Serguei Cherkasov primeiro confessa que usava o nome de Victor. Indagado sobre por que usava documento com esse nome, ele respondeu de pronto: “Não, Excelência. Eu gostaria de permanecer em silêncio em relação a essa pergunta. Eu só gostaria de reiterar que eu quero ser extraditado para a Rússia, eu concordo as acusações que [a] Rússia fez e eu pretendo responder aos fatos dos meus crimes que são alegados pela Rússia, no meu Estado, o quanto mais rápido possível”.

Disse depois ter ciência do que está sendo acusado e questionado sobre quais fatos, respondeu que era sobre tráfico de drogas e organização criminosa. Quando o juiz pergunta sobre quando foi iniciada essa organização, ele responde que teria começado nela por volta de 2012 ou 2011. Nesse momento, o defensor público chamado para auxiliá-lo interrompe e diz que Cherkasov iria esclarecer os fatos para a Rússia. O juiz ainda perguntou a ele sobre informações de que ele teria exercido espionagem, mas o russo respondeu que iria ficar em silêncio.

Chamado a falar, o defensor público reforçou que Cherkasov quer se entregar voluntariamente e, assim, acelerar o processo de extradição. Nesses casos, o entendimento do STF admite que um ministro decida monocraticamente pela entrega ao país que pede a extradição, como fez Fachin em março deste ano. O ministro, porém, condicionou a entrega ao fim das investigações ou ao cumprimento da pena. Na prática, o espião poderá ficar bem mais tempo na prisão dentro do Brasil.

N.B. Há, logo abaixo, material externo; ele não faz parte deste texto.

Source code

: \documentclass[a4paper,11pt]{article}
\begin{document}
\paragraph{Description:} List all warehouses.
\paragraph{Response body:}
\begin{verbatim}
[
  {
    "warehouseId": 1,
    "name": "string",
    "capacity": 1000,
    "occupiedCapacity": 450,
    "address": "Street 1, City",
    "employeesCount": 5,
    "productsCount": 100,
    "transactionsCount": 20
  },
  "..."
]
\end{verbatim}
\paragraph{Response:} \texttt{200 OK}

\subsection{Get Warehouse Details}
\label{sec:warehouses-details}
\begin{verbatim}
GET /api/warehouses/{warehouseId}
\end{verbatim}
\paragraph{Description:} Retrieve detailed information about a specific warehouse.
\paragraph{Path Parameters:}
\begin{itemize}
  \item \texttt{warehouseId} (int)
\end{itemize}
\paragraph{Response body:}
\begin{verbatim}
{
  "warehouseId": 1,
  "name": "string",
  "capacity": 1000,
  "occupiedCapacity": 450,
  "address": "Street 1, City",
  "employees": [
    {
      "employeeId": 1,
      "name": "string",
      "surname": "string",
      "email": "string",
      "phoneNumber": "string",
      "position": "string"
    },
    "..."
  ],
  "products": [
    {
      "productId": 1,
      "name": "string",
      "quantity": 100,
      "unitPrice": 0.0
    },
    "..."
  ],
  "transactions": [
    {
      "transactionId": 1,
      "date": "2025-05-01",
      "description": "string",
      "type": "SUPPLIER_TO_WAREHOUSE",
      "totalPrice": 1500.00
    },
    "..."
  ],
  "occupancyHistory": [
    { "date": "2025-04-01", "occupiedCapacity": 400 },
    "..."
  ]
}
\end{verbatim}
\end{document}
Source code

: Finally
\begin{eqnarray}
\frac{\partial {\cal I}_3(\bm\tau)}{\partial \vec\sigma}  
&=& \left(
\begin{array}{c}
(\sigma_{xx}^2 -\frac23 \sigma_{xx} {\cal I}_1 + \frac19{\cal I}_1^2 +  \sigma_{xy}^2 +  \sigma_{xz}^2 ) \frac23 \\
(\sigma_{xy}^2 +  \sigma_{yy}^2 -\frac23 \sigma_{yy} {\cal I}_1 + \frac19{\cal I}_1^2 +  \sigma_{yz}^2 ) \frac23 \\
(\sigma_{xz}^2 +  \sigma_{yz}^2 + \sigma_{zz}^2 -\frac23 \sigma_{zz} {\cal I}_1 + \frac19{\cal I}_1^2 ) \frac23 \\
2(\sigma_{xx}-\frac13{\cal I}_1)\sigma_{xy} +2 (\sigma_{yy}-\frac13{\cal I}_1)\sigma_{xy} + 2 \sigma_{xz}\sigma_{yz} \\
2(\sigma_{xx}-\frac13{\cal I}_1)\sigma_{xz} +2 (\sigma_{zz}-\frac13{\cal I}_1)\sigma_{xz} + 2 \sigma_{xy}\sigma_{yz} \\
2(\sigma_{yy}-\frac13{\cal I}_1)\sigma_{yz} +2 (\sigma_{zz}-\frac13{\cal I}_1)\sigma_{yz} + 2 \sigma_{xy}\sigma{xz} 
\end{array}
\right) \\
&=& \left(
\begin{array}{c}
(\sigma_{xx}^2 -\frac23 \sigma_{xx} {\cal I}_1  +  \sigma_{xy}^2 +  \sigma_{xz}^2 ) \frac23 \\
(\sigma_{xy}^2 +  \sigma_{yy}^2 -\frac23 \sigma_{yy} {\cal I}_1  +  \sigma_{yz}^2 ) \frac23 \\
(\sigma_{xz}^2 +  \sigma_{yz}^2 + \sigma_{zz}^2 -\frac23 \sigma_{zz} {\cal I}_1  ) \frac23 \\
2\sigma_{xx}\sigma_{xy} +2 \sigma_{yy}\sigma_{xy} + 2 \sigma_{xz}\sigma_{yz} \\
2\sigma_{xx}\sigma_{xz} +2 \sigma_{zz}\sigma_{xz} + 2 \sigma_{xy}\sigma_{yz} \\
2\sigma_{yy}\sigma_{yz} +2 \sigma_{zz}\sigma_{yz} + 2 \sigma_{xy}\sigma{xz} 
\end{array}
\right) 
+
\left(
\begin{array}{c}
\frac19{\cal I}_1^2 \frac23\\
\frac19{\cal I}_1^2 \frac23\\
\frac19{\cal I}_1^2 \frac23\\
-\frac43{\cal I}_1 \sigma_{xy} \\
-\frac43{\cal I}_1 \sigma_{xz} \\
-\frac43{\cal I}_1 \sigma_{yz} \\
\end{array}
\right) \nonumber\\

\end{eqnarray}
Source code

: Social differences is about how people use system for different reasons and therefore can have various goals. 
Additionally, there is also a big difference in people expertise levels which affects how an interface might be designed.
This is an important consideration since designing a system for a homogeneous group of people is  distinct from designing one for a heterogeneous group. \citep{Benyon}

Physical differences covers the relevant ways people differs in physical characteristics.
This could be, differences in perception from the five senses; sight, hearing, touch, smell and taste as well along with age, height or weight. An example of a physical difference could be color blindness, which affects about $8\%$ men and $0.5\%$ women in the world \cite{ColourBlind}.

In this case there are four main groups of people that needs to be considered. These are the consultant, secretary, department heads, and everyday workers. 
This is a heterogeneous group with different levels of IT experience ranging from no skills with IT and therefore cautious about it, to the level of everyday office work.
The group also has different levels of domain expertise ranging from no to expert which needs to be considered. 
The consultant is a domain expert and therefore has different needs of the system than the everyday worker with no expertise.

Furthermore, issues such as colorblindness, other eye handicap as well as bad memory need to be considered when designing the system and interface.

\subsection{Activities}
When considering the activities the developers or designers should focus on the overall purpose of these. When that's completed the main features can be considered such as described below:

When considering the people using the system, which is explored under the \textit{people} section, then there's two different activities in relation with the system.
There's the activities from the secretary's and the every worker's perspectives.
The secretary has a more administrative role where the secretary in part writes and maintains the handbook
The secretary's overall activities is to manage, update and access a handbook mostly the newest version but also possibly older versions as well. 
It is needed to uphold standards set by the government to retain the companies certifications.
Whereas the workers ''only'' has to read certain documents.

O caso de Cherkasov preocupa a PF porque reforça a percepção de que o Brasil se tornou base para espiões russos. Nos últimos anos, descobriu-se, com auxílio de agências estrangeiras, que há pelo menos outros dois russos que se estabeleceram no país passando-se por brasileiros.

A facilidade para obter documentos falsos e o fato de o passaporte brasileiro ser bem recebido em outros países, para onde viajam em busca de informações sensíveis, são fatores atrativos. Além disso, nos bastidores, há uma avaliação de que a Agência Brasileira de Inteligência (Abin) perdeu capacidade de monitorar a atuação desses espiões, concentrando-se mais em questões internas. Informações de maior valor, como a real identidade de “Victor Muller Ferreira”, costumam chegar da inteligência de outros países.